__WHAT YOU HAVE TO DO__: Could you copy out every line of the data where the word "requirements" occurs?

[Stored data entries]
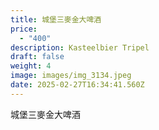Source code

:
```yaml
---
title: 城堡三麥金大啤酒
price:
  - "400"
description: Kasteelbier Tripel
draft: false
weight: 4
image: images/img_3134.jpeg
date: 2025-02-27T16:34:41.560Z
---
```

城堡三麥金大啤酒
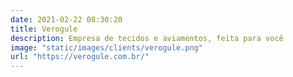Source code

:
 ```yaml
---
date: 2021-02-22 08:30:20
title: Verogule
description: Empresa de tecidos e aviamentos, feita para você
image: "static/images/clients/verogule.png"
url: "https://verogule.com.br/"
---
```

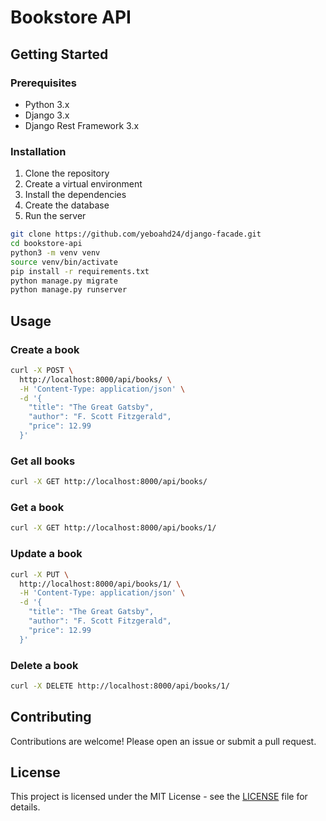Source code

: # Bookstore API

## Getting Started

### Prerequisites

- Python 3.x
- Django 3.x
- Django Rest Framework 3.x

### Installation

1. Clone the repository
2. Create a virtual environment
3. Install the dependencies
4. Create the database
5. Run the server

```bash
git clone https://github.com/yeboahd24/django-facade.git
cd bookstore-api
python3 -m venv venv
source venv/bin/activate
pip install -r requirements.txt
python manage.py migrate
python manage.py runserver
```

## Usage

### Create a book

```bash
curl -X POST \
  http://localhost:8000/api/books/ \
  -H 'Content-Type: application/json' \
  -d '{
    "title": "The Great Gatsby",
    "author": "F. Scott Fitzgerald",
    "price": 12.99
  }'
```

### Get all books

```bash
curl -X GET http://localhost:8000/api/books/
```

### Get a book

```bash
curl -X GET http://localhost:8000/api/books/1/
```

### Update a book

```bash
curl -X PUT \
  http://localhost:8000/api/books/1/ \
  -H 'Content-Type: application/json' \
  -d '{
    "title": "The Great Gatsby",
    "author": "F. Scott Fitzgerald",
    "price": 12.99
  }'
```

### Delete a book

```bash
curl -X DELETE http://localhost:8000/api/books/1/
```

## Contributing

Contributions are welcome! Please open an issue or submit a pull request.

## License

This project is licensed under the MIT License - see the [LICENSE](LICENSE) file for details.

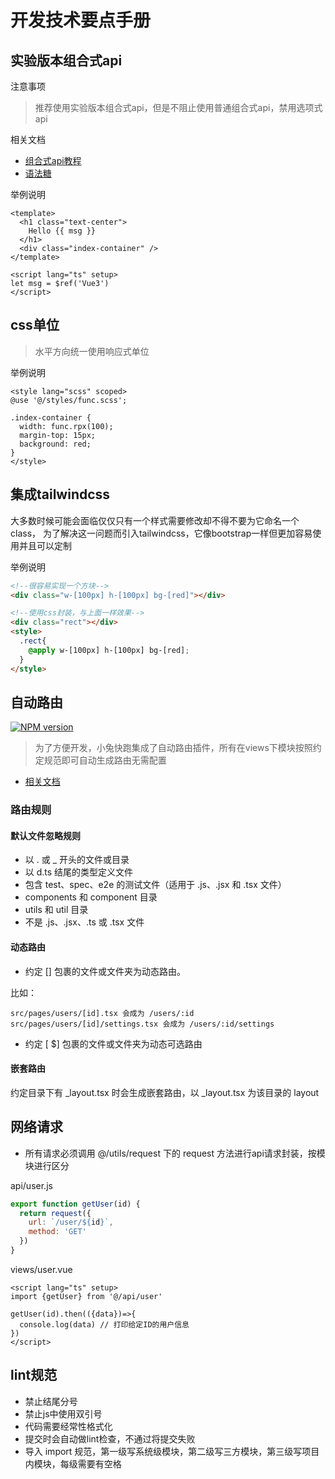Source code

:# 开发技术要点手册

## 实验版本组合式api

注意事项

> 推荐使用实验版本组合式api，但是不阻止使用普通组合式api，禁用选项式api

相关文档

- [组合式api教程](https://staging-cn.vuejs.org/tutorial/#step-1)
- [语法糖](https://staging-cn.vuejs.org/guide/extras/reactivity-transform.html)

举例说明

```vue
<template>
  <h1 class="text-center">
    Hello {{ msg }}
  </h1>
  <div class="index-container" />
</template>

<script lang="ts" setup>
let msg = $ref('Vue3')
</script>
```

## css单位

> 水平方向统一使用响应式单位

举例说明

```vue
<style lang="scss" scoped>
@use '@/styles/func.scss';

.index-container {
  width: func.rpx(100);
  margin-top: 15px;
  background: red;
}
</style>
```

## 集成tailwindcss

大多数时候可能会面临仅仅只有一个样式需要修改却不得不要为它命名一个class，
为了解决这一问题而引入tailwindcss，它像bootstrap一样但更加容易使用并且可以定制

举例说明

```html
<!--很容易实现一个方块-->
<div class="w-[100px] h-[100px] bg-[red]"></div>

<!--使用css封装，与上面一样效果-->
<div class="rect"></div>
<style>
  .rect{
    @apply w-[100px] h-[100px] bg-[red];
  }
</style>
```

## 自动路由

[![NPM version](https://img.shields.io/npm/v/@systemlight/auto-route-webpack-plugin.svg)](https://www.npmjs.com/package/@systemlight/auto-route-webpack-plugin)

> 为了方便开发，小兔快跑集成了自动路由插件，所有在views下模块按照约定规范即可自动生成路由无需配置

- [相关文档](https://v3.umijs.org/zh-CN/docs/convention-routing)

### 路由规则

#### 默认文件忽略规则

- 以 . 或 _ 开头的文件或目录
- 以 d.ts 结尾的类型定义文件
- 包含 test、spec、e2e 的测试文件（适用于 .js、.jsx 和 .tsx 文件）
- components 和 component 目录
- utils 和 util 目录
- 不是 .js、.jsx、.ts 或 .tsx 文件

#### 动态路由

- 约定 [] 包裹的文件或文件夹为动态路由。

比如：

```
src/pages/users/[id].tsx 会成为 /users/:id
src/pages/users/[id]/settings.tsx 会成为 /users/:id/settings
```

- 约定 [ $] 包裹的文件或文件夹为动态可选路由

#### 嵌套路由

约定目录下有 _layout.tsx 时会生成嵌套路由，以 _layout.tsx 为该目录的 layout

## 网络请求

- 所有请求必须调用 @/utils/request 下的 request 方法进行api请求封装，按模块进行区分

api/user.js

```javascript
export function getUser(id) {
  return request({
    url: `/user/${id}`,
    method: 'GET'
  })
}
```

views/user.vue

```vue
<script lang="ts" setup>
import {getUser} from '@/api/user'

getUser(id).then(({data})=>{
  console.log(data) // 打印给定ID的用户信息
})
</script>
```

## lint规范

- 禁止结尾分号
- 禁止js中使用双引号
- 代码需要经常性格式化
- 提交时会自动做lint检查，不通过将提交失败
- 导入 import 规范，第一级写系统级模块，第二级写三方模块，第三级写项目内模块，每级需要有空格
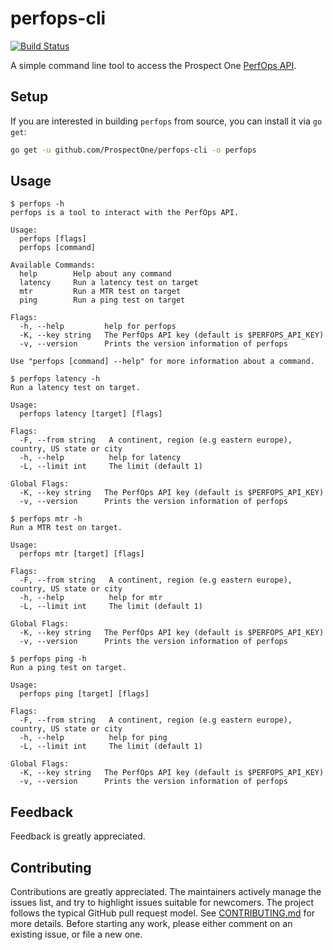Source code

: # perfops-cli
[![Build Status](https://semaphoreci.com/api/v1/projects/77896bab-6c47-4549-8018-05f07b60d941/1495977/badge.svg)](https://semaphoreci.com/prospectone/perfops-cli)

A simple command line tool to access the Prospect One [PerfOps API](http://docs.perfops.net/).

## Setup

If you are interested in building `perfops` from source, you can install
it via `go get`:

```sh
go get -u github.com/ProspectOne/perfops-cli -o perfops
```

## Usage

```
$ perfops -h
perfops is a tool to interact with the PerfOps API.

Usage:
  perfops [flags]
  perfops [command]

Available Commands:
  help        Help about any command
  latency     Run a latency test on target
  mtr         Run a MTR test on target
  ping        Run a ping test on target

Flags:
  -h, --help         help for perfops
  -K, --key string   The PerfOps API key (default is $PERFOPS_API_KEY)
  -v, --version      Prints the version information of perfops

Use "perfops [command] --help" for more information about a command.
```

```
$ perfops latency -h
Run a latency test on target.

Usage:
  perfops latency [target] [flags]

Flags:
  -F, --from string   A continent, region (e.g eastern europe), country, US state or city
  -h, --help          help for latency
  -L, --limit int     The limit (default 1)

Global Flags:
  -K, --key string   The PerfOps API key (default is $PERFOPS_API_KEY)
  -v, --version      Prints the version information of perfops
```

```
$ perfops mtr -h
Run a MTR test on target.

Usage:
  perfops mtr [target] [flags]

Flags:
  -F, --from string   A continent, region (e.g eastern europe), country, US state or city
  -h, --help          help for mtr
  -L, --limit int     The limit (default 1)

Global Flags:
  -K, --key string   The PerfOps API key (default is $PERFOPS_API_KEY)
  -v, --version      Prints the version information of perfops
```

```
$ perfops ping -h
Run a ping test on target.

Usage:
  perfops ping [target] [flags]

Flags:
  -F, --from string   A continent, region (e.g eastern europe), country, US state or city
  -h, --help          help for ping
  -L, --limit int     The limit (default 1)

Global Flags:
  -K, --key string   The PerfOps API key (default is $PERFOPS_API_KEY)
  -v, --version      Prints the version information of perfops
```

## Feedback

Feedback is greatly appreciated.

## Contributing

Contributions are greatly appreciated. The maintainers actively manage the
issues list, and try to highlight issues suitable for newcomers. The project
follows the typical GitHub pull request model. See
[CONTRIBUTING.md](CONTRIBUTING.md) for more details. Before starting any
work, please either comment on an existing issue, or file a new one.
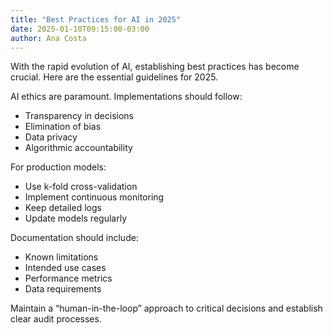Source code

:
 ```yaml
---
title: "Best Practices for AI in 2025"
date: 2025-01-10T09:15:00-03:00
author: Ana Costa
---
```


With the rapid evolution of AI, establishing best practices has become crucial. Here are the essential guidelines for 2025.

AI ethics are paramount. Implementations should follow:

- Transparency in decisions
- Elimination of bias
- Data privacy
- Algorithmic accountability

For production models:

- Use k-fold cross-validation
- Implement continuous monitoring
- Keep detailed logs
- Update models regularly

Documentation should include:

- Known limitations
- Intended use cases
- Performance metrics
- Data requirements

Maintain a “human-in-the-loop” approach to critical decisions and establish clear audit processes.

__SOLUTION BELOW__:
pip install -r requirements.txt
- Data requirements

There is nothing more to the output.